Elderly facilities include senior care homes, specialized hospitals, and welfare agencies that help the elderly navigate social services or protections. Meanwhile, the child care facilities listed include public services as well as private and corporate ones.

The shift illustrates a years-long problem South Korea has thus far failed to reverse. It has both one of the world’s fastest aging populations and the world’s lowest birth rate, which has been falling continuously since 2015 despite authorities offering financial incentives and housing subsidies for couples with more babies.

Experts attribute this low birth rate to various factors, including demanding work cultures, stagnating wages, rising costs of living, the financial burden of raising children, changing attitudes toward marriage and gender equality, and rising disillusionment among younger generations.

By the late 2000s, the government had begun warning that policy measures were needed to encourage families to grow. Last September, South Korean President Yoon Suk Yeol admitted that more than $200 billion has been spent trying to boost the population over the past 16 years.

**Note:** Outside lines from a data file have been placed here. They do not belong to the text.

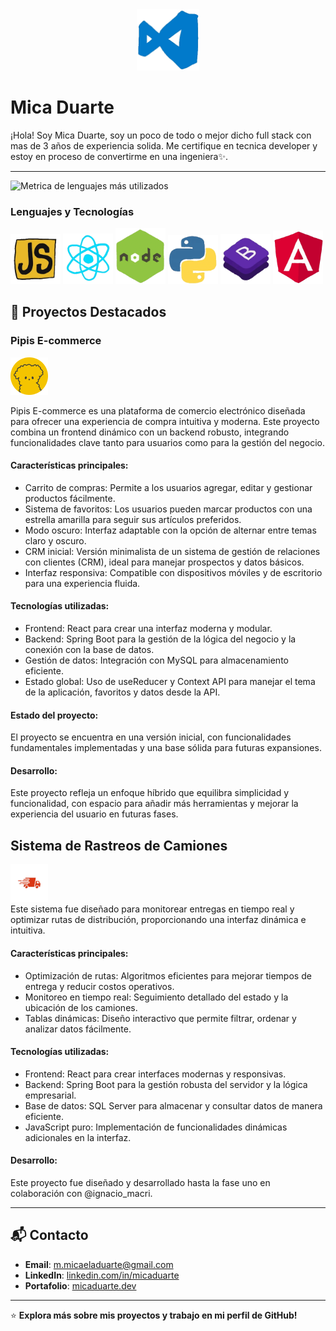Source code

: 


<div align="center">
  <img src="assets/212257465-7ce8d493-cac5-494e-982a-5a9deb852c4b.gif" alt="Descripción del GIF" width="100" />
</div>

# Mica Duarte

¡Hola! Soy Mica Duarte, soy un poco de todo o mejor dicho full stack con mas de 3 años de experiencia solida. Me certifique en tecnica developer y estoy en proceso de convertirme en una ingeniera✨.

---

![Metrica de lenguajes más utilizados](https://github-readme-stats.vercel.app/api/top-langs/?username=MicaDuarte&layout=compact&theme=radical)


### Lenguajes y Tecnologías
<div>
<img src="assets/js.gif" style="width:80px;heigth:80px;"/>
<img src="assets/react.gif" style="width:80px;heigth:80px;"/>
<img src="assets/node.gif" style="width:80px;heigth:80px;"/>
<img src="assets/python.gif" style="width:80px;heigth:80px;"/>
<img src="assets/boostrap.gif" style="width:80px;heigth:80px;"/>
<img src="assets/angular.gif" style="width:80px;heigth:80px;"/>
</div>



## 🌟 Proyectos Destacados

### Pipis E-commerce
![camiON](assets/pipis.png)

Pipis E-commerce es una plataforma de comercio electrónico diseñada para ofrecer una experiencia de compra intuitiva y moderna. Este proyecto combina un frontend dinámico con un backend robusto, integrando funcionalidades clave tanto para usuarios como para la gestión del negocio.

#### Características principales:
- Carrito de compras: Permite a los usuarios agregar, editar y gestionar productos fácilmente.
- Sistema de favoritos: Los usuarios pueden marcar productos con una estrella amarilla para seguir sus artículos preferidos.
- Modo oscuro: Interfaz adaptable con la opción de alternar entre temas claro y oscuro.
- CRM inicial: Versión minimalista de un sistema de gestión de relaciones con clientes (CRM), ideal para manejar prospectos y datos básicos.
- Interfaz responsiva: Compatible con dispositivos móviles y de escritorio para una experiencia fluida.
#### Tecnologías utilizadas:
- Frontend: React para crear una interfaz moderna y modular.
- Backend: Spring Boot para la gestión de la lógica del negocio y la conexión con la base de datos.
- Gestión de datos: Integración con MySQL para almacenamiento eficiente.
- Estado global: Uso de useReducer y Context API para manejar el tema de la aplicación, favoritos y datos desde la API.
#### Estado del proyecto:
El proyecto se encuentra en una versión inicial, con funcionalidades fundamentales implementadas y una base sólida para futuras expansiones.

#### Desarrollo:
Este proyecto refleja un enfoque híbrido que equilibra simplicidad y funcionalidad, con espacio para añadir más herramientas y mejorar la experiencia del usuario en futuras fases.



## Sistema de Rastreos de Camiones
<div>
<img src="assets/camionn.png" style="width:60px; heigth:60px;"/>
</div>
Este sistema fue diseñado para monitorear entregas en tiempo real y optimizar rutas de distribución, proporcionando una interfaz dinámica e intuitiva.

#### Características principales:
- Optimización de rutas: Algoritmos eficientes para mejorar tiempos de entrega y reducir costos operativos.
- Monitoreo en tiempo real: Seguimiento detallado del estado y la ubicación de los camiones.
- Tablas dinámicas: Diseño interactivo que permite filtrar, ordenar y analizar datos fácilmente.
#### Tecnologías utilizadas:
- Frontend: React para crear interfaces modernas y responsivas.
- Backend: Spring Boot para la gestión robusta del servidor y la lógica empresarial.
- Base de datos: SQL Server para almacenar y consultar datos de manera eficiente.
- JavaScript puro: Implementación de funcionalidades dinámicas adicionales en la interfaz.
#### Desarrollo:
Este proyecto fue diseñado y desarrollado hasta la fase uno en colaboración con @ignacio_macri.

---

## 📬 Contacto

- **Email**: [m.micaeladuarte@gmail.com](mailto:m.micaeladuarte@gmail.com)
- **LinkedIn**: [linkedin.com/in/micaduarte](https://www.linkedin.com/in/micaela-duarte-a351492ab/)
- **Portafolio**: [micaduarte.dev](https://micaduarte.dev)

---

⭐️ **Explora más sobre mis proyectos y trabajo en mi perfil de GitHub!**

But so far nothing has worked – and the effects have been increasingly visible in the social fabric and day-to-day life.

Many elementary, middle and high schools are closing around the country due to a lack of school-age children, according to Korean news agency Yonhap, citing the education ministry. Figures from the country’s official statistics body show the overall number of middle and high schools have remained stagnant for years, only rising by a few dozen since 2015.

In Daejeon, south of Seoul, one such abandoned school has become a popular spot for photographers and urban explorers; images show eerily empty hallways and a school yard overgrown by wild grass.

Similar crises have been seen in other East Asian countries with falling birth rates. One village in Japan went 25 years without recording a single birth. The arrival of a baby in 2016 was heralded as a miracle, with elderly well-wishers hobbling to the infant’s house to hold him.

Meanwhile, South Korea’s expanding elderly population has meant an explosion in demand for senior services, placing strain on a system scrambling to keep up.

South Korea has the highest elderly poverty rate among the OECD nations (Organisation for Economic Co-operation and Development), with more than 40% of people over 65 years old facing “relative poverty,” defined by the OECD as having income lower than 50% of median household disposable income.

“In Korea, the pension system is still maturing, and current generations still have very low pensions,” the OECD wrote in a 2021 report.

Experts point to other factors such as global economic trends, the breakdown of old social structures that saw children looking after their parents, and insufficient government support for those struggling financially.

That means a number of homeless elderly people – part of a generation that helped rebuild the country after the Korean War – having to seek assistance from shelters and soup kitchens.

The rapid rise in elderly facilities in recent years may help alleviate some of these problems. But longer-term concerns remain about the future of Korea’s economy, as the number of young workers – who are crucial in propping up the health care and pension systems – slowly dwindle.